§ Task to complete:
Scan the lines below and report each one containing "capability" by copying it.

-- Opening Marker --

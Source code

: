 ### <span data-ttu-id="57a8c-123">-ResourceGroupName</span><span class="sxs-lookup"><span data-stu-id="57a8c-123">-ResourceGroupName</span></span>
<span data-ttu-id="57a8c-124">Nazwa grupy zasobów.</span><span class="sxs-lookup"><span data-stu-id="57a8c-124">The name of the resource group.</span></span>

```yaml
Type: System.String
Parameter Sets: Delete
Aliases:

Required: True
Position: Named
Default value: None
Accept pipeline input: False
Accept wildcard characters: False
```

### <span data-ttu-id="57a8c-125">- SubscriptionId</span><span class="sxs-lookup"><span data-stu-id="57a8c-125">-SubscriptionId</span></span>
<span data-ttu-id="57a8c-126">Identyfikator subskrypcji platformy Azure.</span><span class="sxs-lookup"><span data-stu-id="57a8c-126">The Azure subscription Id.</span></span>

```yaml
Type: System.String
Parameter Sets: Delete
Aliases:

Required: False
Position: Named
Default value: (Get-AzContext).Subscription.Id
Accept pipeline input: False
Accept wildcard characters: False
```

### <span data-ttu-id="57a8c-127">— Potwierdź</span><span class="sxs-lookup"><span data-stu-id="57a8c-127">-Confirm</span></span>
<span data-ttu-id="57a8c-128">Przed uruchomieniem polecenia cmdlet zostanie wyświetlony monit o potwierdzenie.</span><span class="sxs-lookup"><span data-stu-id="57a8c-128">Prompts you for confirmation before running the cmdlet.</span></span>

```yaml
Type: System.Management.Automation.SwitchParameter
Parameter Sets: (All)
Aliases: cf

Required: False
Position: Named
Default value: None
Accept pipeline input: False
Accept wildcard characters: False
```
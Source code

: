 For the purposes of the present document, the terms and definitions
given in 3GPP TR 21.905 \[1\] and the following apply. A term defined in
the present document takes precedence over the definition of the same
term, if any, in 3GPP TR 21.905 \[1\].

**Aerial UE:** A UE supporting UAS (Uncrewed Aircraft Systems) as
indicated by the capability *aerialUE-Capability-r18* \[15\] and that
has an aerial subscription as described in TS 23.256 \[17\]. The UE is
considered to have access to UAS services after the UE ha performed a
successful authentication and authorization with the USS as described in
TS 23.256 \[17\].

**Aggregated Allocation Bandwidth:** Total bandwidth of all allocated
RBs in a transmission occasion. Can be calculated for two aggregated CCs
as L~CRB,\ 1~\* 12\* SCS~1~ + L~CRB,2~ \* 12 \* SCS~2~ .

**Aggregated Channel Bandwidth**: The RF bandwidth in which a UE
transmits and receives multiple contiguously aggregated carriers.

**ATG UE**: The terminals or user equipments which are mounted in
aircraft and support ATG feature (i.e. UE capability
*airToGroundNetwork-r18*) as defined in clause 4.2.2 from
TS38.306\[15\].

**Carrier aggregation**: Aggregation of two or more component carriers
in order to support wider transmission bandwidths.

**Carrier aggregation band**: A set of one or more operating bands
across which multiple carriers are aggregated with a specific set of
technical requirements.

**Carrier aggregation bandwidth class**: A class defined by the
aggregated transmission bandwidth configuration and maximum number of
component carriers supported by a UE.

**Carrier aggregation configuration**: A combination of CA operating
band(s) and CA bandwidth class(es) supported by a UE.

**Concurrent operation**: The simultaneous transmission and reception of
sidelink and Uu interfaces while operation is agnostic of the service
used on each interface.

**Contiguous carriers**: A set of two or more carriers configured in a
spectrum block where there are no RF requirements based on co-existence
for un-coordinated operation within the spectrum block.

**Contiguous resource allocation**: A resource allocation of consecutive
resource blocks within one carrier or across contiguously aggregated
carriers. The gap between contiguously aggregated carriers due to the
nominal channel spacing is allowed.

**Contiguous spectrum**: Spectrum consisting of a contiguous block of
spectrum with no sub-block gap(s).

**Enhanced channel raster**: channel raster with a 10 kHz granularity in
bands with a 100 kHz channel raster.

-- Closing Marker --
-- Opening Marker --

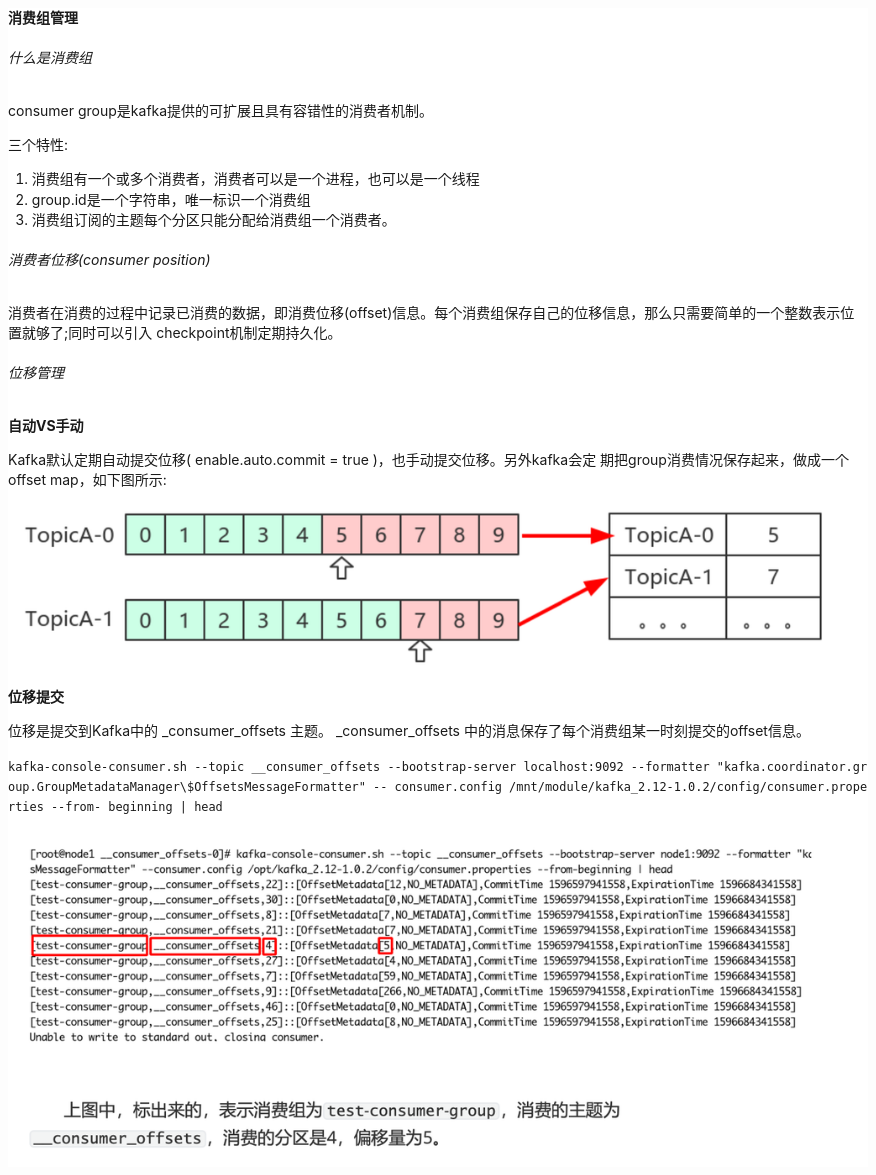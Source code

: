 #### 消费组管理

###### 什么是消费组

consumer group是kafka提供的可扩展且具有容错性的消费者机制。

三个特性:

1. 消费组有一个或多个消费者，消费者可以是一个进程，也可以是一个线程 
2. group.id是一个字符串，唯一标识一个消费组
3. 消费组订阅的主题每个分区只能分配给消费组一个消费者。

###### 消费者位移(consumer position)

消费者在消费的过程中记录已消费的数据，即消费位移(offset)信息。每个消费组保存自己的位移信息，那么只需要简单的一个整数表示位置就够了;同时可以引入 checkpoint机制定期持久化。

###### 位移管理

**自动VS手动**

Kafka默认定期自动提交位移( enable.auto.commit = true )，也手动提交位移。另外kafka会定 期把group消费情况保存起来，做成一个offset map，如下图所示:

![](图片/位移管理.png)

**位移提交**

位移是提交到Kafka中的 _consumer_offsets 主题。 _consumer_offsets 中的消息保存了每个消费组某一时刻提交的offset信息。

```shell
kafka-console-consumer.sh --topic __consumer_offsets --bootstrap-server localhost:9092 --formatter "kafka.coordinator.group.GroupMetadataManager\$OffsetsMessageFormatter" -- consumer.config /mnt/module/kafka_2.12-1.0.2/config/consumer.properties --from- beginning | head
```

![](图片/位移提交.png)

-- Closing Marker --

§ Answer to the problem:
indicated by the capability *aerialUE-Capability-r18* \[15\] and that
aircraft and support ATG feature (i.e. UE capability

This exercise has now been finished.